## [REQUIREMENT]
Output verbatim the line with "10、NSArray+MZTool" together with every line beneath it, ending at the last line of the entries.

(Document images with source code)
————
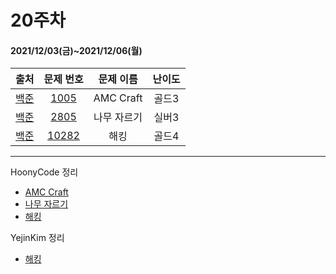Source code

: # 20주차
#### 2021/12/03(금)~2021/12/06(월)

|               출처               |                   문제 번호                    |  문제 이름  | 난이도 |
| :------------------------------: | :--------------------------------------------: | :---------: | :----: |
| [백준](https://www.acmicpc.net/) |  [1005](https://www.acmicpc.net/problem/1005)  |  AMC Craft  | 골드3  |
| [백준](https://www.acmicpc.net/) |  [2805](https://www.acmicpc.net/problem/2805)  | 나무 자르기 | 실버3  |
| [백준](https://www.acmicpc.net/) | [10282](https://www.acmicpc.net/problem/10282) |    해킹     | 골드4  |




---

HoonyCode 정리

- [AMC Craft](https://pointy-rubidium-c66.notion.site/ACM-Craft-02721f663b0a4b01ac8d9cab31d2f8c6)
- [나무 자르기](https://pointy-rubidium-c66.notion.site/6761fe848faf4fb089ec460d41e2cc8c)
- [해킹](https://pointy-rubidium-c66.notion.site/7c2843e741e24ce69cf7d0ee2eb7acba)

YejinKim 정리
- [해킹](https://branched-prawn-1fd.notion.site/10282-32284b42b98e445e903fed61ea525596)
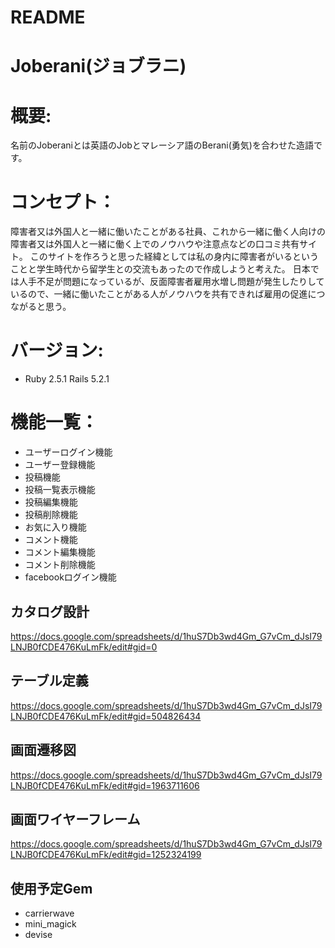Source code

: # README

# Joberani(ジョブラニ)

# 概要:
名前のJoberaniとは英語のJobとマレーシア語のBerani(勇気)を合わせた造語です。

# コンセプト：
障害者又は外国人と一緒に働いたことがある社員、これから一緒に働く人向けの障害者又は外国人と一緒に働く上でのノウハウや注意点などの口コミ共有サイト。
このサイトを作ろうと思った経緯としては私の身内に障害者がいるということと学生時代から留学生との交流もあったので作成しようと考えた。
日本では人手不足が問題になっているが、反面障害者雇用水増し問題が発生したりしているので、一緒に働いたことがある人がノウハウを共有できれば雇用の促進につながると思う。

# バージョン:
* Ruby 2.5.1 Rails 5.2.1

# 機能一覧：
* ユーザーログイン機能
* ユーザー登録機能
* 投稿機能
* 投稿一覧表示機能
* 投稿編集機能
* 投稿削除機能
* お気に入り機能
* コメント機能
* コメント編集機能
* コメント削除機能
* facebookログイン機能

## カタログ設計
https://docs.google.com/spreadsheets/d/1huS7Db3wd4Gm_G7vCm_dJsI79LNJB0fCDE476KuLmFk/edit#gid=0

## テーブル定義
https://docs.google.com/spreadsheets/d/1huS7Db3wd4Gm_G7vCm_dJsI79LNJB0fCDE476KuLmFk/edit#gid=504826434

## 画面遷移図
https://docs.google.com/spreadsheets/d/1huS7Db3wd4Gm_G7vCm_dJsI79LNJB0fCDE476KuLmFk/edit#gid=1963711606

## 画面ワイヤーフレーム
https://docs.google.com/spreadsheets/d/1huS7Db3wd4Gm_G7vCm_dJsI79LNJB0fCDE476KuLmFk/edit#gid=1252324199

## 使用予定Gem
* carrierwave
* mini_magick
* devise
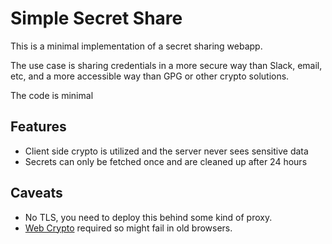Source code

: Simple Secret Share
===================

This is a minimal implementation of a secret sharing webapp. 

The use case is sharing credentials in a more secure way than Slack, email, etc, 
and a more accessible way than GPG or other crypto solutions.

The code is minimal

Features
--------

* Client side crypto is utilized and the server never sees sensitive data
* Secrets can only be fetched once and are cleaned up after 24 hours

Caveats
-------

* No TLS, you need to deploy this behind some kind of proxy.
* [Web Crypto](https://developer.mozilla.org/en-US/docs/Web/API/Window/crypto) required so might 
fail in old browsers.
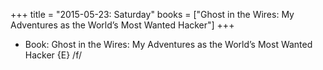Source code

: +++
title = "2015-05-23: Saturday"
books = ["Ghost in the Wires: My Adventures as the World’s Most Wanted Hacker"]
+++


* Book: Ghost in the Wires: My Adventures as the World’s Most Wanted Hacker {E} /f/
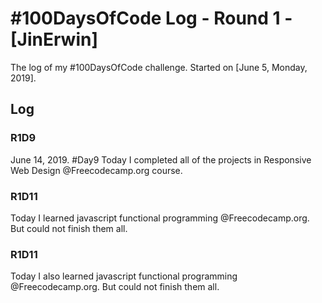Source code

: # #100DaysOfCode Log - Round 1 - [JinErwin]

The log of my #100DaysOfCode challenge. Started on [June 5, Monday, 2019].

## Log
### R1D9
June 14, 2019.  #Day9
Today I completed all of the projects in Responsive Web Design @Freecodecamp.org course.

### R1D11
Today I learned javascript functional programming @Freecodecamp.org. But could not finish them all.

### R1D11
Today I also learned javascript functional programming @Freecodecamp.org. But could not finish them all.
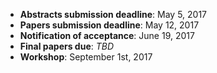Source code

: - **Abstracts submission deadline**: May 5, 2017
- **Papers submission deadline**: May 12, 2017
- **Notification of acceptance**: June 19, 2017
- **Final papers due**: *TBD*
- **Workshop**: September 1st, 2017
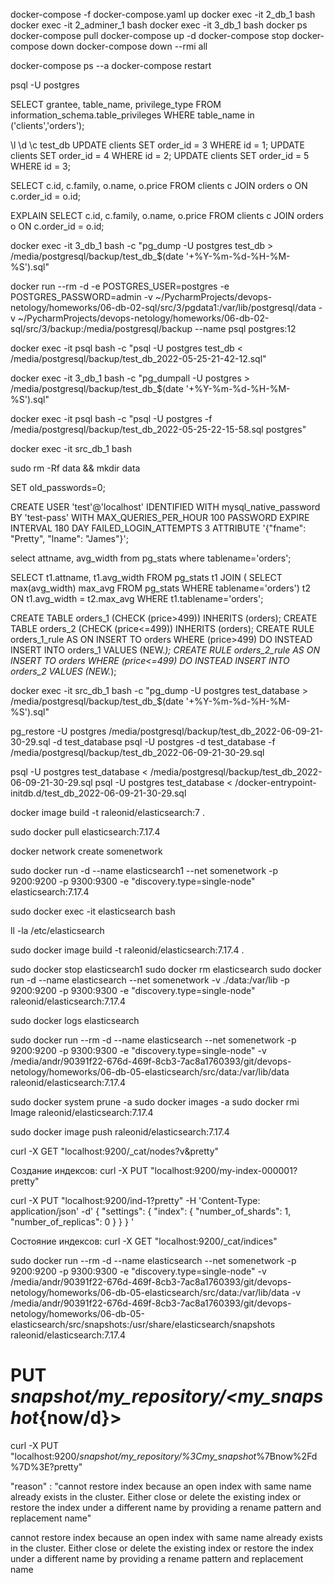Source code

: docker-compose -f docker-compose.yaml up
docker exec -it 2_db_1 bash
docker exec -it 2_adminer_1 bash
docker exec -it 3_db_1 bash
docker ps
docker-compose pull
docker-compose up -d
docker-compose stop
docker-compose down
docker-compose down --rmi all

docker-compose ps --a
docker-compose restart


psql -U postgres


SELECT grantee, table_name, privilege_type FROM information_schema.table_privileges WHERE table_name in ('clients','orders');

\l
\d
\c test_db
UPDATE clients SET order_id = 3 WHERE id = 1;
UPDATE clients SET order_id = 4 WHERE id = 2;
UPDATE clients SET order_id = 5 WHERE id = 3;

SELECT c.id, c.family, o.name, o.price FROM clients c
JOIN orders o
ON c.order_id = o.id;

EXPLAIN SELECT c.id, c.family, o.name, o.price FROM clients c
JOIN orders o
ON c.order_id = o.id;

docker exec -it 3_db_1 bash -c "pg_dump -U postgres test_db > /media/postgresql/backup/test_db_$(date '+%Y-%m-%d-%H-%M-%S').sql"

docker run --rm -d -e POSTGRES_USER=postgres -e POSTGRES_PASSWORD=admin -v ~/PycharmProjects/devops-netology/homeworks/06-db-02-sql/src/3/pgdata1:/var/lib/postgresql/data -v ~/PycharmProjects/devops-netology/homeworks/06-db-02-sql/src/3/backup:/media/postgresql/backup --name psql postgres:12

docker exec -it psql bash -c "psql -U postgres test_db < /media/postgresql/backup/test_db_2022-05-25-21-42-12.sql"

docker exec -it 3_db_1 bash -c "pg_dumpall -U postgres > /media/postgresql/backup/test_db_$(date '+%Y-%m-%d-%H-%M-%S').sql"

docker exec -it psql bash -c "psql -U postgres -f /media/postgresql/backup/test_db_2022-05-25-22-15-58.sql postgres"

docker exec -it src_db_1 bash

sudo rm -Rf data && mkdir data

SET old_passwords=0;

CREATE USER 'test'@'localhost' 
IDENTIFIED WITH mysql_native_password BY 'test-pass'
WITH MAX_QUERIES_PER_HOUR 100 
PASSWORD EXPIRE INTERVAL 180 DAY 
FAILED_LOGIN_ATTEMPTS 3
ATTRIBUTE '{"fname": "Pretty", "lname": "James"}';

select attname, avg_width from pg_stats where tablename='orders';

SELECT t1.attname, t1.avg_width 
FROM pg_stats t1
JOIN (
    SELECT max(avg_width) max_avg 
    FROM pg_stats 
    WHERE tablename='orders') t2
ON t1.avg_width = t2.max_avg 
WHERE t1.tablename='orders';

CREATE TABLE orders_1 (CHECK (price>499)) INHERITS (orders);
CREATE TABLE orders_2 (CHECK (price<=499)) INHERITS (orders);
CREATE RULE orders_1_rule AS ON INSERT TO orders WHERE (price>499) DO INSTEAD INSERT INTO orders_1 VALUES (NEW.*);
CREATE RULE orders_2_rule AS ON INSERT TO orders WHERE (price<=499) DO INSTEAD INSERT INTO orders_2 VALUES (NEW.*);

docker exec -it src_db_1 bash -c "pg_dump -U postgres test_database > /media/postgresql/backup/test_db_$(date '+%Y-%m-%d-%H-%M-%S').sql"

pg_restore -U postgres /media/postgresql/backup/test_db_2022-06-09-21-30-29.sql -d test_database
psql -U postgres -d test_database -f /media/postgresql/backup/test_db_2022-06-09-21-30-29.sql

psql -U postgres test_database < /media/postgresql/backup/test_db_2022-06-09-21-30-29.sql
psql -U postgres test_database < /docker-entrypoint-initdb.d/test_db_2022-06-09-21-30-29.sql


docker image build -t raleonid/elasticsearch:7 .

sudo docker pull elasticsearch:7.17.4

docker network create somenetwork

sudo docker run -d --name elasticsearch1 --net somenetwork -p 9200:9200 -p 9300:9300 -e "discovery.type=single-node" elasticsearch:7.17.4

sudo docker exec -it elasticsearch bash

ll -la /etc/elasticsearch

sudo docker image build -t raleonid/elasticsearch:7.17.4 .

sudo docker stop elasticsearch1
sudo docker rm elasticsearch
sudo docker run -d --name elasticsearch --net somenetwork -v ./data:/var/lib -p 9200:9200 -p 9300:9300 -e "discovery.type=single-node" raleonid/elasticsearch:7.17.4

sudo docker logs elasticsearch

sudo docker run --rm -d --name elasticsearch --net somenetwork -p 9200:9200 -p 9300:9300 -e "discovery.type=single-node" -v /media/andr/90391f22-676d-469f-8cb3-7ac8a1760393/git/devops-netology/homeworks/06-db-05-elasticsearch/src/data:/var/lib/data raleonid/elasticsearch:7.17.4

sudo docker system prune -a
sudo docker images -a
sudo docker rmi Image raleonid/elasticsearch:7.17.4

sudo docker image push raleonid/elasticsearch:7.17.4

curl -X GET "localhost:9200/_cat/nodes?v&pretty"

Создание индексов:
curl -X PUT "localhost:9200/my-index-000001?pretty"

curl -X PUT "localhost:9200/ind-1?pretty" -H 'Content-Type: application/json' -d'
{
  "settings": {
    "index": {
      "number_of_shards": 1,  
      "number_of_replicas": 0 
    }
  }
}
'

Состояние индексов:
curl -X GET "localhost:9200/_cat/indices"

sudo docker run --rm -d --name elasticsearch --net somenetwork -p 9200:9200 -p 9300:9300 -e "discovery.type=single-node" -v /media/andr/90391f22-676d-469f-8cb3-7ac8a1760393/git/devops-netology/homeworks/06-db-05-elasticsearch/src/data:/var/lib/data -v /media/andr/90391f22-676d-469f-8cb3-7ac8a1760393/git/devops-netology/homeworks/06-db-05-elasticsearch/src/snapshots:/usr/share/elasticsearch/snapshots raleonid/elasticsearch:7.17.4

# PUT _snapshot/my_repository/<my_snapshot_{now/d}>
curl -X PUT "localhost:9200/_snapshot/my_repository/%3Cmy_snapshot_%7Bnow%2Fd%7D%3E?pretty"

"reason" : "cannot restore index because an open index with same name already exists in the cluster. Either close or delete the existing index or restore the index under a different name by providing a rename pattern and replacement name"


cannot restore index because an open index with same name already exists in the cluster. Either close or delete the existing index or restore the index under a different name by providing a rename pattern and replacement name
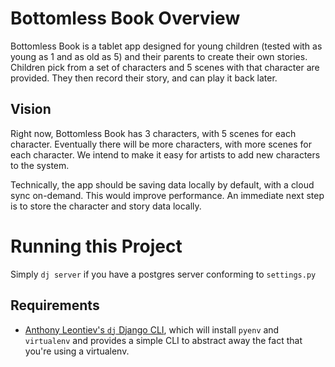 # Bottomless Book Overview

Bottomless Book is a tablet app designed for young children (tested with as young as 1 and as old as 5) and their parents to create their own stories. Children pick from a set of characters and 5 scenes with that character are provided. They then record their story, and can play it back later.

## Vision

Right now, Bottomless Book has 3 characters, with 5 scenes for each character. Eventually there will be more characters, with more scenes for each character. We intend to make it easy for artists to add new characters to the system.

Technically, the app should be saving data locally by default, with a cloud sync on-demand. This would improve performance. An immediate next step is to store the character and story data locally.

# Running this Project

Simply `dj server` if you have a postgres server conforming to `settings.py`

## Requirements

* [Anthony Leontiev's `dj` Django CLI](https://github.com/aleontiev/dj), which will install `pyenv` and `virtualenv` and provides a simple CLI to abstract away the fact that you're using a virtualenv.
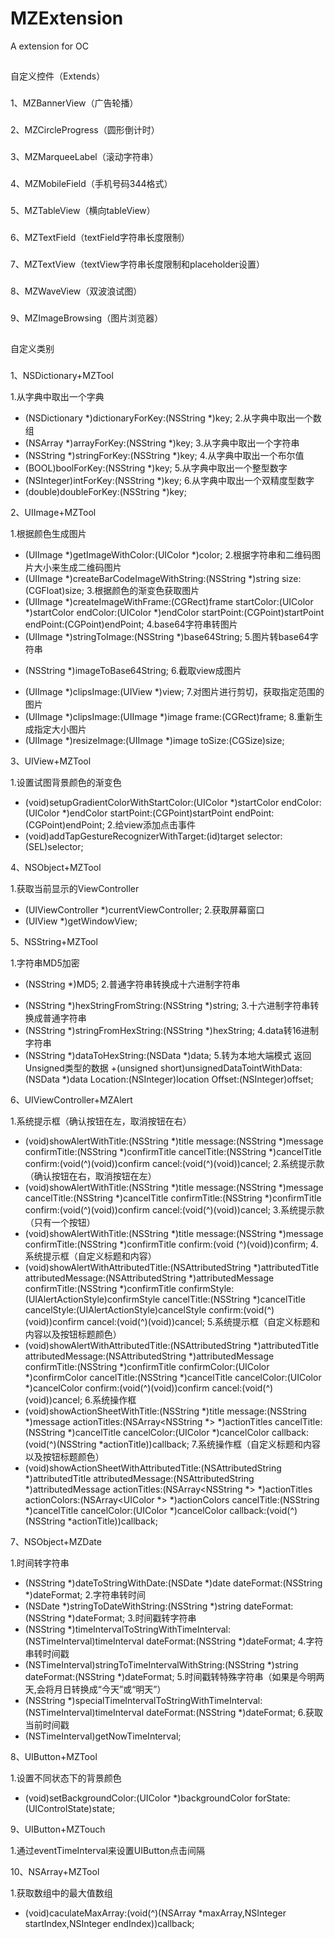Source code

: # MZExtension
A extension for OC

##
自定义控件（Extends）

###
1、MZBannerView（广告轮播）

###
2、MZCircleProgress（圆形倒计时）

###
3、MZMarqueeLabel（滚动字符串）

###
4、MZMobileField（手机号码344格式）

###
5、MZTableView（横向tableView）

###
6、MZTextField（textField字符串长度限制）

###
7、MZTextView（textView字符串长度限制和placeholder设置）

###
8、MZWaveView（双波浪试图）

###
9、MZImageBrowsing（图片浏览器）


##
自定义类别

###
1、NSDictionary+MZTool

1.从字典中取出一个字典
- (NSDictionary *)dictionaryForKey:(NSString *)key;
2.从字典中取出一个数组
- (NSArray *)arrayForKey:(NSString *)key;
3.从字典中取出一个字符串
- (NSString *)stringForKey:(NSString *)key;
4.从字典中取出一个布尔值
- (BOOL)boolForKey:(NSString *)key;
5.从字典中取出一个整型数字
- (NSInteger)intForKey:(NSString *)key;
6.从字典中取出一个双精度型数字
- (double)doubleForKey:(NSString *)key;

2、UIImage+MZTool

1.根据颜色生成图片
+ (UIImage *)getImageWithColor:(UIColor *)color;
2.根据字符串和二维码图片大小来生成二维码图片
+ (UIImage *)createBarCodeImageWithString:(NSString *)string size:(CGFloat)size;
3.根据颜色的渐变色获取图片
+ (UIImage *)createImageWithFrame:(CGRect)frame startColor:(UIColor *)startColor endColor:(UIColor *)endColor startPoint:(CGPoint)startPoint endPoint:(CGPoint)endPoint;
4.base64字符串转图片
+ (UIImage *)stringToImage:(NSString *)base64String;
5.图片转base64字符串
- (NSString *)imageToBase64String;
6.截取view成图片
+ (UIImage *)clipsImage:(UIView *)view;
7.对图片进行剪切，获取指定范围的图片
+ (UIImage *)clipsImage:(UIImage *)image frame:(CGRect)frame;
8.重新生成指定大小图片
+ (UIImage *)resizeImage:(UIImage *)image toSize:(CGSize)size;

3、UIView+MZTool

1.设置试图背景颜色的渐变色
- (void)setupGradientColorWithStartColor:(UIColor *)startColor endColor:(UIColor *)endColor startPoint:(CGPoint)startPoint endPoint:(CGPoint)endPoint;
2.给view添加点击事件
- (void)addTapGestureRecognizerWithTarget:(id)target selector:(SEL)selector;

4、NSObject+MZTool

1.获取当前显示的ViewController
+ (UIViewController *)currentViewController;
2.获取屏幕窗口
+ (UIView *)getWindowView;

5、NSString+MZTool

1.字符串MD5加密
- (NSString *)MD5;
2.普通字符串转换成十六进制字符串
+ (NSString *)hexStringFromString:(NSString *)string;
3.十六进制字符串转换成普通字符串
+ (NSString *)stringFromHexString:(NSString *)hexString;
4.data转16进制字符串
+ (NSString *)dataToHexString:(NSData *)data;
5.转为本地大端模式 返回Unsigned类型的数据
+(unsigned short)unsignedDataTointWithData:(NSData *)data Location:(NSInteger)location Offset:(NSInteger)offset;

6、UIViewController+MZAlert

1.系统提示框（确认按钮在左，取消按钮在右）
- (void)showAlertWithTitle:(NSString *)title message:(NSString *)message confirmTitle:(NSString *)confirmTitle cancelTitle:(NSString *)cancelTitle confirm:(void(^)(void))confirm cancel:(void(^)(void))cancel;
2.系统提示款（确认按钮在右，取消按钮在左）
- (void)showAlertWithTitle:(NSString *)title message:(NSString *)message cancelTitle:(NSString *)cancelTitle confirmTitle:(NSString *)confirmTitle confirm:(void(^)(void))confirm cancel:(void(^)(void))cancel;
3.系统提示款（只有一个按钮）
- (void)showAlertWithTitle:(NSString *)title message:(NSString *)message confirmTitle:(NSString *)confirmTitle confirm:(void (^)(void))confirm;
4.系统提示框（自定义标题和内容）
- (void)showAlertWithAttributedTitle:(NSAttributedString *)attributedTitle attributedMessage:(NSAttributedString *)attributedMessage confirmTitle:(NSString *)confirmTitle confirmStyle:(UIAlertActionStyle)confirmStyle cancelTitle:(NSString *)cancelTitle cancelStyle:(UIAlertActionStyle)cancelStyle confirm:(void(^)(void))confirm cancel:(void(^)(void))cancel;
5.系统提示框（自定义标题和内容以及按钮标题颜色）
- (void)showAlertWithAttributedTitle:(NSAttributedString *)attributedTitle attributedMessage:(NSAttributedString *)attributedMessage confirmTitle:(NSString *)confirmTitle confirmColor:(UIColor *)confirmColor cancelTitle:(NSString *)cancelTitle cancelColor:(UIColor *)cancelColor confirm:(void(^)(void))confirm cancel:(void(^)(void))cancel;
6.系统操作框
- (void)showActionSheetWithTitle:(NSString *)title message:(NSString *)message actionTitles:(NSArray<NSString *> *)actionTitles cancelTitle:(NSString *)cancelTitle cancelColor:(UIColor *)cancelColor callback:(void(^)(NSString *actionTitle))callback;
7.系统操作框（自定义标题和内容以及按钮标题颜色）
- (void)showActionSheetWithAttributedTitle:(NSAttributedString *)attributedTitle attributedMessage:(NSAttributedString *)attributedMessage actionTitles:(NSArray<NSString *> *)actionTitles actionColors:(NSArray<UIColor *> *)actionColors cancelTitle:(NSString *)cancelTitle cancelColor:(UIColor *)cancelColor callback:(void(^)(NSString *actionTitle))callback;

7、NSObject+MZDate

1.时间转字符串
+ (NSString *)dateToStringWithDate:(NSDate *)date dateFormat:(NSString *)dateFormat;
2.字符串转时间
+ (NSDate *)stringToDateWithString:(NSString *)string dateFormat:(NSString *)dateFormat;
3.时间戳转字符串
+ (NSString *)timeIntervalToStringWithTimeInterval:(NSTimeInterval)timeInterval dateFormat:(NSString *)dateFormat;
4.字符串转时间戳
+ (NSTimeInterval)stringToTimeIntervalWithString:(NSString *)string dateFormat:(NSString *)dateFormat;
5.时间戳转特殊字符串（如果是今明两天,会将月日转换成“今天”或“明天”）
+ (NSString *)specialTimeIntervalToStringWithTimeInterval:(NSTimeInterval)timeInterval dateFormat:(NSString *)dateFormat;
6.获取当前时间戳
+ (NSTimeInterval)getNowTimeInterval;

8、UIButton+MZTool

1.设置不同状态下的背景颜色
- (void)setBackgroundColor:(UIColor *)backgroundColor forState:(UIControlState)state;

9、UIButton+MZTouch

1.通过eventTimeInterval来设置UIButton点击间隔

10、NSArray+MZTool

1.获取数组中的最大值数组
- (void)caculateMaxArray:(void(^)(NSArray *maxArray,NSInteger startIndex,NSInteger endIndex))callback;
————
## [ANSWER TO THIS PROBLEM]
10、NSArray+MZTool

1.获取数组中的最大值数组
- (void)caculateMaxArray:(void(^)(NSArray *maxArray,NSInteger startIndex,NSInteger endIndex))callback;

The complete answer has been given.